Saros is a Eclipse plugin for collaborative text editing that in particular targets distributed pair programming (also called remote pair programming), but can support arbitrarily many participants at once. All members of a session have an identical copy of an Eclipse project and Saros keeps these copies in sync as editing progresses.
One author ("driver" in pair programming lingo) can change any file and one or more "observers" can either set their Saros to automatically show them the author's activity ("follow mode") or can look around elsewhere in the same file or different files. Markers in everybody's viewport will indicate who is currently seeing what ("awareness information"). All participants can highlight text for others by means of simple text selection which will be shown in different colors according to participant.
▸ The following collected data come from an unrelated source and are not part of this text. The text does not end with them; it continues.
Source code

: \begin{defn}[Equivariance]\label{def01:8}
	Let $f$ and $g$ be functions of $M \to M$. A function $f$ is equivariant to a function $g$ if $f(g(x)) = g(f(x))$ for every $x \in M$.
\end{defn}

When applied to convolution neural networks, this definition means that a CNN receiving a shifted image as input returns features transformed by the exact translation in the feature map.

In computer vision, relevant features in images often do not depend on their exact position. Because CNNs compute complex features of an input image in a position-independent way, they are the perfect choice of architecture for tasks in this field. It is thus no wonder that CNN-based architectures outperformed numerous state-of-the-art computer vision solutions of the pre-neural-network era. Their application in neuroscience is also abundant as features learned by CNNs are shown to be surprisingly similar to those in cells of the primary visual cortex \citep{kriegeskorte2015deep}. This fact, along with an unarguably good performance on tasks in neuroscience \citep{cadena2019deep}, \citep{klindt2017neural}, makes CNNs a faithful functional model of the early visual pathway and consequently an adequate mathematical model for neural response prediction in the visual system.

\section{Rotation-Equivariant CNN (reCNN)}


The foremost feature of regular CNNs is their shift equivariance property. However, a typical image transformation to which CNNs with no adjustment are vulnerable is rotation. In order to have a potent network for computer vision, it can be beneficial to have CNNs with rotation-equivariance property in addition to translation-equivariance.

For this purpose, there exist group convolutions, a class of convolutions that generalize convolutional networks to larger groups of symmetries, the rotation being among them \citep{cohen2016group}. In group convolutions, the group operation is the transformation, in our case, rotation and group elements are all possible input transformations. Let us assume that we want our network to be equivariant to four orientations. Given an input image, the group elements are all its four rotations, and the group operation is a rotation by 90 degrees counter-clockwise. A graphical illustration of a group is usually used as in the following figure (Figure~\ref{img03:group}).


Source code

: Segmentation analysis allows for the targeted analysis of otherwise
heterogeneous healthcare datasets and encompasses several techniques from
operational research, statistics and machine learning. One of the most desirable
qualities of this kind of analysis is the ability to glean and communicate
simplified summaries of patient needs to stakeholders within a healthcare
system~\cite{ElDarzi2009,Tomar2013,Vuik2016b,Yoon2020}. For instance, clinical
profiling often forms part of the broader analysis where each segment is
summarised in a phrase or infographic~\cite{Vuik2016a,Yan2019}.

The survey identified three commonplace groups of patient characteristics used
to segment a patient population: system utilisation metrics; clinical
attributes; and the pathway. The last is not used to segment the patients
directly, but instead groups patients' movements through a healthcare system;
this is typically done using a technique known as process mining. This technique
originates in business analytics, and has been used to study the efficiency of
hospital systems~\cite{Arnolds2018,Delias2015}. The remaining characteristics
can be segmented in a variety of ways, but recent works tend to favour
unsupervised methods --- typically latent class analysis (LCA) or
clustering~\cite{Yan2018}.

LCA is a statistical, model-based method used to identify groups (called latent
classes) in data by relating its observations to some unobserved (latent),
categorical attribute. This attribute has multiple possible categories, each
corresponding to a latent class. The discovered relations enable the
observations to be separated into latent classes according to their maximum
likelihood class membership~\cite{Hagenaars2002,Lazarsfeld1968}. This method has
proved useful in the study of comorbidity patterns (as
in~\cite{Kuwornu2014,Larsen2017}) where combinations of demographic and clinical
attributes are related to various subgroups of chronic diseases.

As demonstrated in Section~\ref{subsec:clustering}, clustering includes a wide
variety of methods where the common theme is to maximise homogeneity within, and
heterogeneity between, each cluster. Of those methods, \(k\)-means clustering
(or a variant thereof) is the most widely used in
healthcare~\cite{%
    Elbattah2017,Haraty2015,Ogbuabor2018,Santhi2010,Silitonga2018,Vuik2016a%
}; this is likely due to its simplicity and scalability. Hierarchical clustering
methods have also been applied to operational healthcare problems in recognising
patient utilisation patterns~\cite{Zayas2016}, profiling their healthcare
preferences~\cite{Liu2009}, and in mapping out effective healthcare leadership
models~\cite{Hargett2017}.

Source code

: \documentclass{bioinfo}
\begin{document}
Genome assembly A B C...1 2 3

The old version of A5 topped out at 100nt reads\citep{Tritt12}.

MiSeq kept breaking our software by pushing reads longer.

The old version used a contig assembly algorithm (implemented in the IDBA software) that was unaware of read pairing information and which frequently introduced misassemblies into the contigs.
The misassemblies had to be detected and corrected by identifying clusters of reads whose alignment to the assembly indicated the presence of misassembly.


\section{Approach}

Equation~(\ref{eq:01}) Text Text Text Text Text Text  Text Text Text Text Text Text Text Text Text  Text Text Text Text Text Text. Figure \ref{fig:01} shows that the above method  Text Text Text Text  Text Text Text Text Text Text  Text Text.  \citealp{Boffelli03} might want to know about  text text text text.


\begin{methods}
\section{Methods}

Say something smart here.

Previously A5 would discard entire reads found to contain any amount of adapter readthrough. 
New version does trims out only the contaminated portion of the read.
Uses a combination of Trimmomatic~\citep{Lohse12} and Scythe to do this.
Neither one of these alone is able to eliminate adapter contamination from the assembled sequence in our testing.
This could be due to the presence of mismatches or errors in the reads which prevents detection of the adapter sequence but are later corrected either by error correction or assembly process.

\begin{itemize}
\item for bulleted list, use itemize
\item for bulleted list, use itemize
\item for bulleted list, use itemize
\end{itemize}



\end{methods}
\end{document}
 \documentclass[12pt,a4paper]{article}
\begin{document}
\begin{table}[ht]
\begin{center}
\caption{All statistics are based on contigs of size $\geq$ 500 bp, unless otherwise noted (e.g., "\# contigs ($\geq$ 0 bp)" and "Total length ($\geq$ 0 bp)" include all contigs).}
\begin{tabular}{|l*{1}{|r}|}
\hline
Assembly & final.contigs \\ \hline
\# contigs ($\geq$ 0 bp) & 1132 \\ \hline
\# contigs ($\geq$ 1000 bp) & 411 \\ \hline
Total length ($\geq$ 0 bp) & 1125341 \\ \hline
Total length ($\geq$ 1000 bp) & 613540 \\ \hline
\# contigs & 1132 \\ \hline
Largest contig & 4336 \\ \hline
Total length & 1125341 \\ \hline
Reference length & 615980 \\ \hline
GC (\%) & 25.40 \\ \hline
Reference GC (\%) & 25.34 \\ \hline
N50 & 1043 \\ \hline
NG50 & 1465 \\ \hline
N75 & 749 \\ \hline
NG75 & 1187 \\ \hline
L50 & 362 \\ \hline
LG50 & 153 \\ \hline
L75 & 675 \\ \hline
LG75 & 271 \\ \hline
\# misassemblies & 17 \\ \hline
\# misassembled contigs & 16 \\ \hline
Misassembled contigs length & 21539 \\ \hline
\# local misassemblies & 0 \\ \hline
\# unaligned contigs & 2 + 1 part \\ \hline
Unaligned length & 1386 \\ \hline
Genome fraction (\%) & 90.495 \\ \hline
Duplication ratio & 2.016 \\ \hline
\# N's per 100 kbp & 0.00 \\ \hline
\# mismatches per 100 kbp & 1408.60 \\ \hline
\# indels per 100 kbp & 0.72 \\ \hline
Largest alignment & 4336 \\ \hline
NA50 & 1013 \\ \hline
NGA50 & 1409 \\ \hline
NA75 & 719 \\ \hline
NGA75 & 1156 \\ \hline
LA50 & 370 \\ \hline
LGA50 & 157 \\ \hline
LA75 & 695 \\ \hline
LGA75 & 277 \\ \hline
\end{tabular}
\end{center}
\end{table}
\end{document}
The role of being the driver of a session can be given to any participants. Saros supports multiple concurrent drivers as an experimental feature using an implementation of the Jupiter algorithm taken from the Open Source project ACE (A Collaborative Editor).
Saros will automatically sync the contents of the Eclipse project from the initiator of a session ("host") to the other participants. Separate high-quality audio conferencing completes the collaboration scenario.
Saros uses an XMPP/Jabber server for session initiation and will also use it for all its internal protocol communication if some participants cannot be reached directly via IP (because their computer is behind a firewall or NAT). However, Saros uses STUN and Jingle to provide low-latency, high-bandwidth direct connections even in the presence of some kinds of NATs.